DIRECTIONS FOR THIS TASK. From the records below, print exactly the lines starting at the one containing "SMS 1 Image](/2fa_sms1.png)" and ending at the one containing "SMS 3 Image](/2fa_sms3.png)", ends included, and nothing else.

┄┄┄┄┄┄┄┄┄┄┄┄┄┄┄┄┄┄┄┄

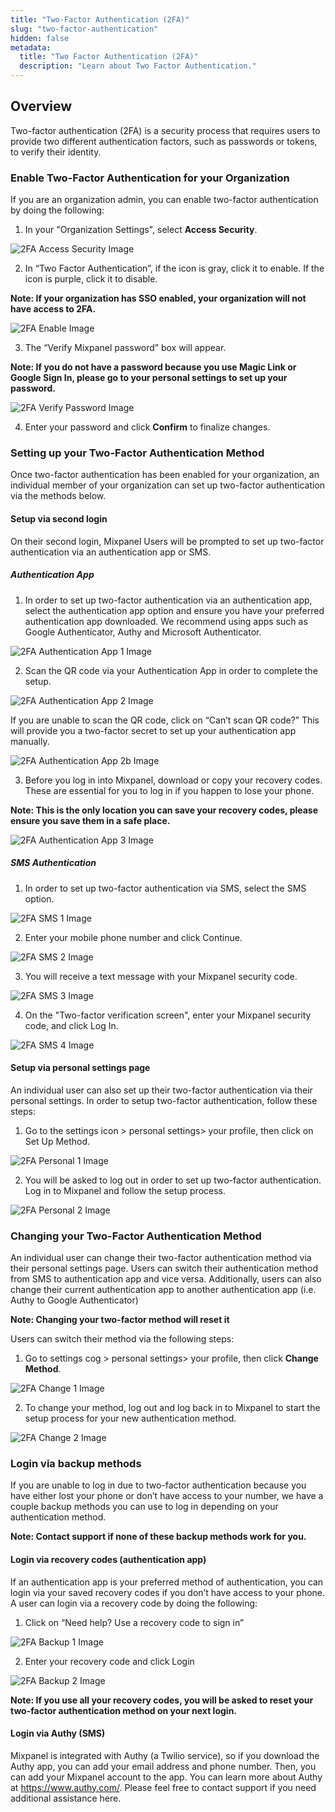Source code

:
 ```yaml
---
title: "Two-Factor Authentication (2FA)"
slug: "two-factor-authentication"
hidden: false
metadata:
  title: "Two Factor Authentication (2FA)"
  description: "Learn about Two Factor Authentication."
---
```


## Overview

Two-factor authentication (2FA) is a security process that requires users to provide two different authentication factors, such as passwords or tokens, to verify their identity.

### Enable Two-Factor Authentication for your Organization

If you are an organization admin, you can enable two-factor authentication by doing the following:

1. In your "Organization Settings", select **Access Security**.

![2FA Access Security Image](/2fa_access_security.png)

2. In “Two Factor Authentication”, if the icon is gray, click it to enable. If the icon is purple, click it to disable.

**Note: If your organization has SSO enabled, your organization will not have access to 2FA.**

![2FA Enable Image](/2fa_enable_2fa.png)

3. The “Verify Mixpanel password” box will appear.

**Note: If you do not have a password because you use Magic Link or Google Sign In, please go to your personal settings to set up your password.**

![2FA Verify Password Image](/2fa_verify_password.png)

4. Enter your password and click **Confirm** to finalize changes.

### Setting up your Two-Factor Authentication Method

Once two-factor authentication has been enabled for your organization, an individual member of your organization can set up two-factor authentication via the methods below.

#### Setup via second login

On their second login, Mixpanel Users will be prompted to set up two-factor authentication via an authentication app or SMS.

##### Authentication App

1. In order to set up two-factor authentication via an authentication app, select the authentication app option and ensure you have your preferred authentication app downloaded. We recommend using apps such as Google Authenticator, Authy and Microsoft Authenticator.

![2FA Authentication App 1 Image](/2fa_authentication_app1.png)

2. Scan the QR code via your Authentication App in order to complete the setup.

![2FA Authentication App 2 Image](/2fa_authentication_app2.png)

If you are unable to scan the QR code, click on “Can’t scan QR code?” This will provide you a two-factor secret to set up your authentication app manually.

![2FA Authentication App 2b Image](/2fa_authentication_app2b.png)

3. Before you log in into Mixpanel, download or copy your recovery codes. These are essential for you to log in if you happen to lose your phone.

**Note: This is the only location you can save your recovery codes, please ensure you save them in a safe place.**

![2FA Authentication App 3 Image](/2fa_authentication_app3.png)

##### SMS Authentication

1. In order to set up two-factor authentication via SMS, select the SMS option.

![2FA SMS 1 Image](/2fa_sms1.png)

2. Enter your mobile phone number and click Continue.

![2FA SMS 2 Image](/2fa_sms2.png)

3. You will receive a text message with your Mixpanel security code.

![2FA SMS 3 Image](/2fa_sms3.png)

4. On the "Two-factor verification screen", enter your Mixpanel security code, and click Log In.

![2FA SMS 4 Image](/2fa_sms4.png)

#### Setup via personal settings page

An individual user can also set up their two-factor authentication via their personal settings. In order to setup two-factor authentication, follow these steps:

1. Go to the settings icon > personal settings> your profile, then click on Set Up Method.

![2FA Personal 1 Image](/2fa_personal1.png)

2. You will be asked to log out in order to set up two-factor authentication. Log in to Mixpanel and follow the setup process.

![2FA Personal 2 Image](/2fa_personal2.png)

### Changing your Two-Factor Authentication Method

An individual user can change their two-factor authentication method via their personal settings page. Users can switch their authentication method from SMS to authentication app and vice versa. Additionally, users can also change their current authentication app to another authentication app (i.e. Authy to Google Authenticator)

**Note: Changing your two-factor method will reset it**

Users can switch their method via the following steps:

1. Go to settings cog > personal settings> your profile, then click **Change Method**.

![2FA Change 1 Image](/2fa_change1.png)

2. To change your method, log out and log back in to Mixpanel to start the setup process for your new authentication method.

![2FA Change 2 Image](/2fa_change2.png)

### Login via backup methods

If you are unable to log in due to two-factor authentication because you have either lost your phone or don’t have access to your number, we have a couple backup methods you can use to log in depending on your authentication method.

**Note: Contact support if none of these backup methods work for you.**

#### Login via recovery codes (authentication app)

If an authentication app is your preferred method of authentication, you can login via your saved recovery codes if you don’t have access to your phone. A user can login via a recovery code by doing the following:

1. Click on “Need help? Use a recovery code to sign in”

![2FA Backup 1 Image](/2fa_backup1.png)

2. Enter your recovery code and click Login

![2FA Backup 2 Image](/2fa_backup2.png)

**Note: If you use all your recovery codes, you will be asked to reset your two-factor authentication method on your next login.**

#### Login via Authy (SMS)

Mixpanel is integrated with Authy (a Twilio service), so if you download the Authy app, you can add your email address and phone number. Then, you can add your Mixpanel account to the app. You can learn more about Authy at https://www.authy.com/. Please feel free to contact support if you need additional assistance here.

┄┄┄┄┄┄┄┄┄┄┄┄┄┄┄┄┄┄┄┄

EXPECTED ANSWER.
![2FA SMS 1 Image](/2fa_sms1.png)

2. Enter your mobile phone number and click Continue.

![2FA SMS 2 Image](/2fa_sms2.png)

3. You will receive a text message with your Mixpanel security code.

![2FA SMS 3 Image](/2fa_sms3.png)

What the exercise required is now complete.